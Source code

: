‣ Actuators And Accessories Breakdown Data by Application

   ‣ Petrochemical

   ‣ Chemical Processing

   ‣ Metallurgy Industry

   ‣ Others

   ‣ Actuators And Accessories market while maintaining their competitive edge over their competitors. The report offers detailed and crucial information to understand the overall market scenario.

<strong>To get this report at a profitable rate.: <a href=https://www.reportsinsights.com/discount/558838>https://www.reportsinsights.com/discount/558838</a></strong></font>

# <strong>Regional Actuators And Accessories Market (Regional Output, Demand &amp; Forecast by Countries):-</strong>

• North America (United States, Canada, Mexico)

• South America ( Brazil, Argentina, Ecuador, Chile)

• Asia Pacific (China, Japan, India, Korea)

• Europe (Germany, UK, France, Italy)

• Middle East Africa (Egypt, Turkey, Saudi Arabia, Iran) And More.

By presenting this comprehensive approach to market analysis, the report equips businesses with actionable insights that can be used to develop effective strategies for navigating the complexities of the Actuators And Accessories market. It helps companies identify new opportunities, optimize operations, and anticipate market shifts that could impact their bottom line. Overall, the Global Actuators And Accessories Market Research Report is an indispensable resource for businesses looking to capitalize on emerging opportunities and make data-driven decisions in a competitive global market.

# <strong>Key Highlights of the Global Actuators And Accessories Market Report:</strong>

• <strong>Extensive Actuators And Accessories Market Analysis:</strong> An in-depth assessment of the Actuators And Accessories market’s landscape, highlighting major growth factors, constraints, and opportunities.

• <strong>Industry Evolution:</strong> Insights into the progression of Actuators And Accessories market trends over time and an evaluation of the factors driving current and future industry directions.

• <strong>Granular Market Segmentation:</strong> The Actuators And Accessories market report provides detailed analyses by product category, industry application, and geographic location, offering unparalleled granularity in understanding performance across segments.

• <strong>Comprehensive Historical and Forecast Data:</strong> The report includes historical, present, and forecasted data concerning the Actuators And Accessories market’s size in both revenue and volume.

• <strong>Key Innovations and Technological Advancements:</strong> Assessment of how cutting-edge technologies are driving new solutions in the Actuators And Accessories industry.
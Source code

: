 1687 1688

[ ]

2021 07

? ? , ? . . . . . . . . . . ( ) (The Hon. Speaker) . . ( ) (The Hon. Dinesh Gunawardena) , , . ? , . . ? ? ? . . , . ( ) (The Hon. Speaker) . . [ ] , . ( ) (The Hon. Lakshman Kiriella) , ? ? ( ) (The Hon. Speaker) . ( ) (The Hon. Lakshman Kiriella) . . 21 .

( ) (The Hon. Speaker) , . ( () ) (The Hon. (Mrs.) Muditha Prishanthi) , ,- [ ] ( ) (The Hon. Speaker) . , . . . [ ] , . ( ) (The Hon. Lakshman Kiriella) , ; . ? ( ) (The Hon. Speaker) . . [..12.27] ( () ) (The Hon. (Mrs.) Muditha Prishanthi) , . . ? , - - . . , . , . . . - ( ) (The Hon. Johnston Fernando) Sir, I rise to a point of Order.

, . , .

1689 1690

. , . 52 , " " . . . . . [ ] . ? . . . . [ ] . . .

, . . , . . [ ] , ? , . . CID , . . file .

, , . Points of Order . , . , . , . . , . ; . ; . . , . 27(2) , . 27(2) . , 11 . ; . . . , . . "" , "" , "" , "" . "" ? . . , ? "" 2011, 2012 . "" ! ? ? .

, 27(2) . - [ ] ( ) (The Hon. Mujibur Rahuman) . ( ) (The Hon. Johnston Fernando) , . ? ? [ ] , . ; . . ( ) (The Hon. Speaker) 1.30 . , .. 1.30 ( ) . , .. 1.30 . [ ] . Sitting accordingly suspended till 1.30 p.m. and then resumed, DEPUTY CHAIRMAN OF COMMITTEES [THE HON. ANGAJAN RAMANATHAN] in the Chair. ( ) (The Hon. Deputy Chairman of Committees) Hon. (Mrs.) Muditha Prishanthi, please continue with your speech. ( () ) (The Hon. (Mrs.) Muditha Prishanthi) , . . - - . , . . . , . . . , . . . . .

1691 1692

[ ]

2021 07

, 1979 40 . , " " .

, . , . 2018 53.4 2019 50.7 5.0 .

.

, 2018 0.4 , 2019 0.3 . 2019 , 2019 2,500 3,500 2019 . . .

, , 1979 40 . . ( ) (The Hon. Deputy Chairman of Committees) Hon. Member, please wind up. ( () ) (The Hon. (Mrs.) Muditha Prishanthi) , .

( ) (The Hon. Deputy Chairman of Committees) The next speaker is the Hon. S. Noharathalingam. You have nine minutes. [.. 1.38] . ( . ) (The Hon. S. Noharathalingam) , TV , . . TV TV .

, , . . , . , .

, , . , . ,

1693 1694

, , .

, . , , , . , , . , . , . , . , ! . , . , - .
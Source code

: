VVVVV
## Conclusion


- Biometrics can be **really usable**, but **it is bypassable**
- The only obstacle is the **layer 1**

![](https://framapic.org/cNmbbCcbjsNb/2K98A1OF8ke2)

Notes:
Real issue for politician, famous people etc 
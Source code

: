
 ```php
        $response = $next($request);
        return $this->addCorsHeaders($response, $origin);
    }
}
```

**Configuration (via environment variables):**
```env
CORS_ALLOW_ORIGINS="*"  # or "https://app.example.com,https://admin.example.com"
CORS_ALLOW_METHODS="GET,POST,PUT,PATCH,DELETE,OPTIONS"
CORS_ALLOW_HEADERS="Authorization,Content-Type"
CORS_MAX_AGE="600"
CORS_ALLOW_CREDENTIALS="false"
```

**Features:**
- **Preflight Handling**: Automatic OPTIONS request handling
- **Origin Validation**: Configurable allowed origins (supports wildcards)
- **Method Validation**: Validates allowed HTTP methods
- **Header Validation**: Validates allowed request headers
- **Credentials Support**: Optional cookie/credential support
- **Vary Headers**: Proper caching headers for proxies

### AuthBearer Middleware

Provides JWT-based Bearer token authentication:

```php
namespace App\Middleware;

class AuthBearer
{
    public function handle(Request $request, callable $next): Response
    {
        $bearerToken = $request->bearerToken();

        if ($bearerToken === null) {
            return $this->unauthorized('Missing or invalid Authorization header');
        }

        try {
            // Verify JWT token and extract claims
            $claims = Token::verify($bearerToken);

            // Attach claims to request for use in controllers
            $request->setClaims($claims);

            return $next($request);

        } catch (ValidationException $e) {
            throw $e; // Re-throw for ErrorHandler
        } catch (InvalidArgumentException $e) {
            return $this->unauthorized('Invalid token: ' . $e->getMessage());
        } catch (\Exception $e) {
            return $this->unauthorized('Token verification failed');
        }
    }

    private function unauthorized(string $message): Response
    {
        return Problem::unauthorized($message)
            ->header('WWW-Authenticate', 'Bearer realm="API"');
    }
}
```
- - - -
• _Task details_:
Wherever the string "allowed" occurs in the listing, return the line it sits on.

• _Your solution_:
- **Origin Validation**: Configurable allowed origins (supports wildcards)
- **Method Validation**: Validates allowed HTTP methods
- **Header Validation**: Validates allowed request headers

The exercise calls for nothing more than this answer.